-- DATA FOR PROCESSING --
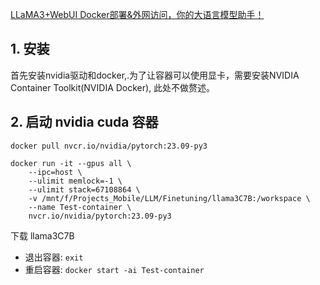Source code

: 
[LLaMA3+WebUI Docker部署&外网访问，你的大语言模型助手！](https://www.bilibili.com/video/BV1db421Y7sp?vd_source=14fa069dd1a8b00449a35e1427fe06a5)
## 1. 安装

首先安装nvidia驱动和docker,.为了让容器可以使用显卡，需要安装NVIDIA Container Toolkit(NVIDIA Docker), 此处不做赘述。

## 2. 启动 nvidia cuda 容器


```
docker pull nvcr.io/nvidia/pytorch:23.09-py3

docker run -it --gpus all \
	--ipc=host \
	--ulimit memlock=-1 \
	--ulimit stack=67108864 \
	-v /mnt/f/Projects_Mobile/LLM/Finetuning/llama3C7B:/workspace \
	--name Test-container \
	nvcr.io/nvidia/pytorch:23.09-py3
```

下载 llama3C7B

- 退出容器: `exit`
- 重启容器: `docker start -ai Test-container`

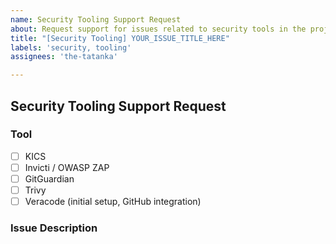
 ```yaml
---
name: Security Tooling Support Request
about: Request support for issues related to security tools in the project
title: "[Security Tooling] YOUR_ISSUE_TITLE_HERE"
labels: 'security, tooling'
assignees: 'the-tatanka'

---
```


## Security Tooling Support Request

### Tool
<!-- Please mark your tool with an [x]:** -->

- [ ] KICS
- [ ] Invicti / OWASP ZAP
- [ ] GitGuardian
- [ ] Trivy
- [ ] Veracode (initial setup, GitHub integration)

### Issue Description
<!-- Please describe the issue you're experiencing with the security tool. Provide as much detail as possible, including any error messages, logs, steps to reproduce, or screenshots. -->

-- EXERCISE DESCRIPTION --
Please repeat every line from the listing above exactly as it appears. Drop the pictures.

-- WRITTEN SOLUTION --
Source code

: 
[LLaMA3+WebUI Docker部署&外网访问，你的大语言模型助手！](https://www.bilibili.com/video/BV1db421Y7sp?vd_source=14fa069dd1a8b00449a35e1427fe06a5)
## 1. 安装

首先安装nvidia驱动和docker,.为了让容器可以使用显卡，需要安装NVIDIA Container Toolkit(NVIDIA Docker), 此处不做赘述。

## 2. 启动 nvidia cuda 容器


```
docker pull nvcr.io/nvidia/pytorch:23.09-py3

docker run -it --gpus all \
	--ipc=host \
	--ulimit memlock=-1 \
	--ulimit stack=67108864 \
	-v /mnt/f/Projects_Mobile/LLM/Finetuning/llama3C7B:/workspace \
	--name Test-container \
	nvcr.io/nvidia/pytorch:23.09-py3
```

下载 llama3C7B

- 退出容器: `exit`
- 重启容器: `docker start -ai Test-container`

 ```yaml
---
name: Security Tooling Support Request
about: Request support for issues related to security tools in the project
title: "[Security Tooling] YOUR_ISSUE_TITLE_HERE"
labels: 'security, tooling'
assignees: 'the-tatanka'

---
```


## Security Tooling Support Request

### Tool
<!-- Please mark your tool with an [x]:** -->

- [ ] KICS
- [ ] Invicti / OWASP ZAP
- [ ] GitGuardian
- [ ] Trivy
- [ ] Veracode (initial setup, GitHub integration)

### Issue Description
<!-- Please describe the issue you're experiencing with the security tool. Provide as much detail as possible, including any error messages, logs, steps to reproduce, or screenshots. -->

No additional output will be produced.